From the data that follows, print exactly the lines starting at the one containing "sign the CSR |" and ending at the one containing "## Next Steps"; include both of them and nothing more.

Saved data entries
*** Block opens ***

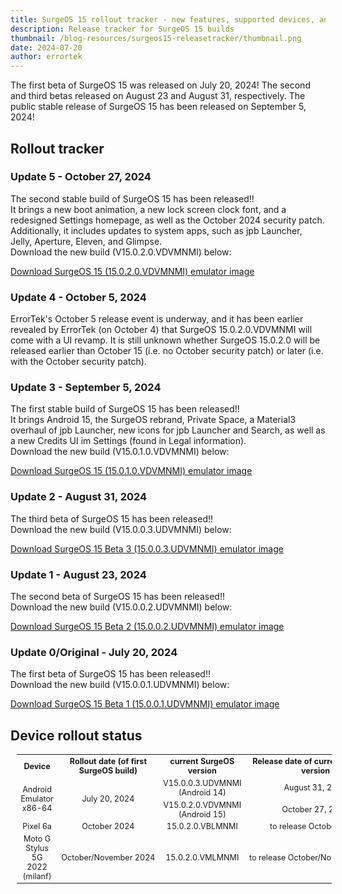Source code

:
 ```yaml
---
title: SurgeOS 15 rollout tracker - new features, supported devices, and more! (updated October 5 2024)
description: Release tracker for SurgeOS 15 builds
thumbnail: /blog-resources/surgeos15-releasetracker/thumbnail.png
date: 2024-07-20
author: errortek
---
```




The first beta of SurgeOS 15 was released on July 20, 2024!
The second and third betas released on August 23 and August 31, respectively.
The public stable release of SurgeOS 15 has been released on September 5, 2024!

## Rollout tracker

<h3>Update 5 - October 27, 2024</h3>
<p>The second stable build of SurgeOS 15 has been released!!<br>It brings a new boot animation, a new lock screen clock font, and a redesigned Settings homepage, as well as the October 2024 security patch. Additionally, it includes updates to system apps, such as jpb Launcher, Jelly, Aperture, Eleven, and Glimpse.<br>Download the new build (V15.0.2.0.VDVMNMI) below:<br></p><a href="https://drive.google.com/file/d/1vUIp06597l6tz0fEucAOapcVkHro7LyX/view?usp=sharing">Download SurgeOS 15 (15.0.2.0.VDVMNMI) emulator image</a>
<h3>Update 4 - October 5, 2024</h3>
ErrorTek's October 5 release event is underway, and it has been earlier revealed by ErrorTek (on October 4) that SurgeOS 15.0.2.0.VDVMNMI will come with a UI revamp. It is still unknown whether SurgeOS 15.0.2.0 will be released earlier than October 15 (i.e. no October security patch) or later (i.e. with the October security patch).
<h3>Update 3 - September 5, 2024</h3>
<p>The first stable build of SurgeOS 15 has been released!!<br>It brings Android 15, the SurgeOS rebrand, Private Space, a Material3 overhaul of jpb Launcher, new icons for jpb Launcher and Search, as well as a new Credits UI im Settings (found in Legal information).<br>Download the new build (V15.0.1.0.VDVMNMI) below:<br></p><a href="https://drive.google.com/file/d/1oLltXtBfL0yJrkZytExc1woXLIGlAJ4L/view?usp=sharing">Download SurgeOS 15 (15.0.1.0.VDVMNMI) emulator image</a>
<h3>Update 2 - August 31, 2024</h3>
<p>The third beta of SurgeOS 15 has been released!!<br>Download the new build (V15.0.0.3.UDVMNMI) below:<br></p><a href="https://drive.google.com/file/d/1_uRDdWEsbJPhtiD0oRIVQWCQMsCJvEm6/view?usp=sharing">Download SurgeOS 15 Beta 3 (15.0.0.3.UDVMNMI) emulator image</a>
<h3>Update 1 - August 23, 2024</h3>
<p>The second beta of SurgeOS 15 has been released!!<br>Download the new build (V15.0.0.2.UDVMNMI) below:<br></p><a href="https://drive.google.com/file/d/1iU0CoreuOtXIMw3SrKFMkDZldhdZIwXQ/view?usp=sharing">Download SurgeOS 15 Beta 2 (15.0.0.2.UDVMNMI) emulator image</a>
<h3>Update 0/Original - July 20, 2024</h3>
<p>The first beta of SurgeOS 15 has been released!!<br>Download the new build (V15.0.0.1.UDVMNMI) below:<br></p><a href="https://drive.google.com/file/d/1KX0UxCUpXhrG3f_DVL8-NomAaXJpG6nk/view?usp=sharing">Download SurgeOS 15 Beta 1 (15.0.0.1.UDVMNMI) emulator image</a>

## Device rollout status

<table class="wikitable" style="text-align:center;font-size:90%;margin-left:10px">
<tbody><tr>
<th rowspan="2">Device
</th>
<th rowspan="2">Rollout date (of first SurgeOS build)
</th>
<th rowspan="2">current SurgeOS version
</th>
<th rowspan="2">Release date of current SurgeOS version
</th>
</tr>
<tr></tr>
<tr>
<td rowspan="2">Android Emulator x86-64
</td>
<td rowspan="2"><span data-sort-value="000000002023-07-24-0000" style="white-space:nowrap">July 20, 2024</span>
</td>
<td>V15.0.0.3.UDVMNMI (Android 14)
</td>
<td><span data-sort-value="000000002023-10-01-0000" style="white-space:nowrap">August 31, 2024</span>
</td></tr>
<tr>
<td>V15.0.2.0.VDVMNMI (Android 15)
</td>
<td><span data-sort-value="000000002024-08-26-0000" style="white-space:nowrap">October 27, 2024</span>
</td>
</tr>
<tr>
<td>Pixel 6a
</td>
<td><span data-sort-value="000000002023-05-14-0000" style="white-space:nowrap">October 2024</span>
</td>
<td>15.0.2.0.VBLMNMI
</td>
<td><span data-sort-value="000000002023-05-14-0000" style="white-space:nowrap">to release October 2024</span>
</td></tr>
<tr>
<td rowspan="2">Moto G Stylus 5G 2022 (milanf)
</td>
<td rowspan="2"><span data-sort-value="000000002023-04-11-0000" style="white-space:nowrap">October/November 2024</span>
</td>
<td>15.0.2.0.VMLMNMI
</td>
<td rowspan="2"><span data-sort-value="000000002023-04-30-0000" style="white-space:nowrap">to release October/November 2024</span>
</td>
</tr>

</tbody></table>
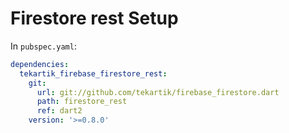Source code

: # Firestore rest Setup

In `pubspec.yaml`:

```yaml
dependencies:
  tekartik_firebase_firestore_rest:
    git:
      url: git://github.com/tekartik/firebase_firestore.dart
      path: firestore_rest
      ref: dart2
    version: '>=0.8.0'
```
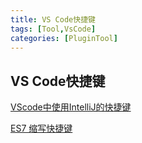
 ```yaml
---
title: VS Code快捷键
tags: [Tool,VsCode]
categories: [PluginTool]
---
```

## VS Code快捷键

[VScode中使用IntelliJ的快捷键](https://www.cnblogs.com/ManWingloeng/p/10758483.html)

[ES7 缩写快捷键](https://www.jianshu.com/p/943fa16f31ab)


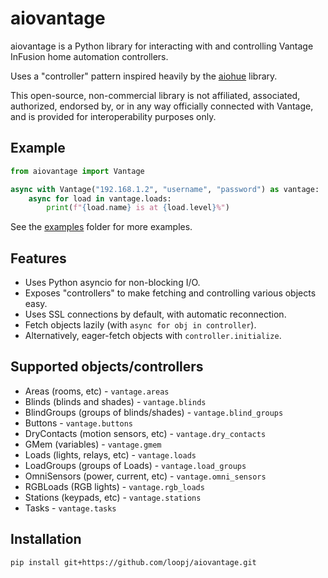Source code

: # aiovantage

aiovantage is a Python library for interacting with and controlling Vantage InFusion home automation controllers.

Uses a "controller" pattern inspired heavily by the [aiohue](https://github.com/home-assistant-libs/aiohue) library.

This open-source, non-commercial library is not affiliated, associated, authorized, endorsed by, or in any way officially connected with Vantage, and is provided for interoperability purposes only.

## Example

```python
from aiovantage import Vantage

async with Vantage("192.168.1.2", "username", "password") as vantage:
    async for load in vantage.loads:
        print(f"{load.name} is at {load.level}%")
```

See the [examples](https://github.com/loopj/aiovantage/tree/main/examples) folder for more examples.

## Features
- Uses Python asyncio for non-blocking I/O.
- Exposes "controllers" to make fetching and controlling various objects easy.
- Uses SSL connections by default, with automatic reconnection.
- Fetch objects lazily (with `async for obj in controller`).
- Alternatively, eager-fetch objects with `controller.initialize`.

## Supported objects/controllers
- Areas (rooms, etc) - `vantage.areas`
- Blinds (blinds and shades) - `vantage.blinds`
- BlindGroups (groups of blinds/shades) - `vantage.blind_groups`
- Buttons - `vantage.buttons`
- DryContacts (motion sensors, etc) - `vantage.dry_contacts`
- GMem (variables) - `vantage.gmem`
- Loads (lights, relays, etc) - `vantage.loads`
- LoadGroups (groups of Loads) - `vantage.load_groups`
- OmniSensors (power, current, etc) - `vantage.omni_sensors`
- RGBLoads (RGB lights) - `vantage.rgb_loads`
- Stations (keypads, etc) - `vantage.stations`
- Tasks - `vantage.tasks`

## Installation

```
pip install git+https://github.com/loopj/aiovantage.git
```
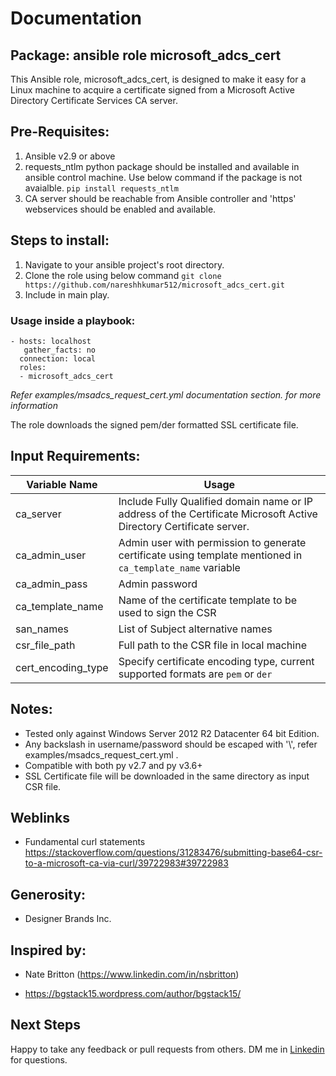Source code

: # Documentation

## Package: ansible role microsoft_adcs_cert

This Ansible role, microsoft_adcs_cert, is designed to make it easy for a Linux machine to acquire a certificate signed from a Microsoft Active Directory Certificate Services CA server.

## Pre-Requisites:

 1. Ansible v2.9 or above
 2. requests_ntlm python package should be installed and available in ansible control machine. Use below command if the package is not avaialble.
        `pip install requests_ntlm`
 3. CA server should be reachable from Ansible controller and 'https' webservices should be enabled and available.

## Steps to install:

  1. Navigate to your ansible project's root directory. 
  2. Clone the role using below command
        `git clone https://github.com/nareshhkumar512/microsoft_adcs_cert.git`
  3. Include in main play.

### Usage inside a playbook:
```
- hosts: localhost
   gather_facts: no
  connection: local
  roles:
  - microsoft_adcs_cert
 ```
  _Refer examples/msadcs_request_cert.yml documentation section. for more information_

The role downloads the signed pem/der formatted SSL certificate file.

## Input Requirements:
|Variable Name| Usage |
|--|--|
|ca_server| Include Fully Qualified domain name or IP address of the Certificate Microsoft Active Directory Certificate server. |
| ca_admin_user |  Admin user with permission to generate certificate using template mentioned in `ca_template_name` variable |
|ca_admin_pass| Admin password |
|ca_template_name| Name of the certificate template to be used to sign the CSR |
|san_names| List of Subject alternative names |
|csr_file_path| Full path to the CSR file in local machine |
|cert_encoding_type| Specify certificate encoding type, current supported formats are `pem` or `der` |

## Notes:

- Tested only against Windows Server 2012 R2 Datacenter 64 bit Edition.
- Any backslash in username/password should be escaped with '\\', refer examples/msadcs_request_cert.yml .
- Compatible with both py v2.7 and py v3.6+
- SSL Certificate file will be downloaded in the same directory as input CSR file.


## Weblinks

* Fundamental curl statements https://stackoverflow.com/questions/31283476/submitting-base64-csr-to-a-microsoft-ca-via-curl/39722983#39722983

## Generosity:

- Designer Brands Inc.

## Inspired by:

- Nate Britton (https://www.linkedin.com/in/nsbritton)

- https://bgstack15.wordpress.com/author/bgstack15/

## Next Steps
Happy to take any feedback or pull requests from others. DM me in [Linkedin](https://www.linkedin.com/in/nareshhkumar512/) for questions.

*** Block closes ***

ANSWER SECTION:
|ca_template_name| Name of the certificate template to be used to sign the CSR |
|san_names| List of Subject alternative names |
|csr_file_path| Full path to the CSR file in local machine |
|cert_encoding_type| Specify certificate encoding type, current supported formats are `pem` or `der` |

## Notes:

- Tested only against Windows Server 2012 R2 Datacenter 64 bit Edition.
- Any backslash in username/password should be escaped with '\\', refer examples/msadcs_request_cert.yml .
- Compatible with both py v2.7 and py v3.6+
- SSL Certificate file will be downloaded in the same directory as input CSR file.


## Weblinks

* Fundamental curl statements https://stackoverflow.com/questions/31283476/submitting-base64-csr-to-a-microsoft-ca-via-curl/39722983#39722983

## Generosity:

- Designer Brands Inc.

## Inspired by:

- Nate Britton (https://www.linkedin.com/in/nsbritton)

- https://bgstack15.wordpress.com/author/bgstack15/

## Next Steps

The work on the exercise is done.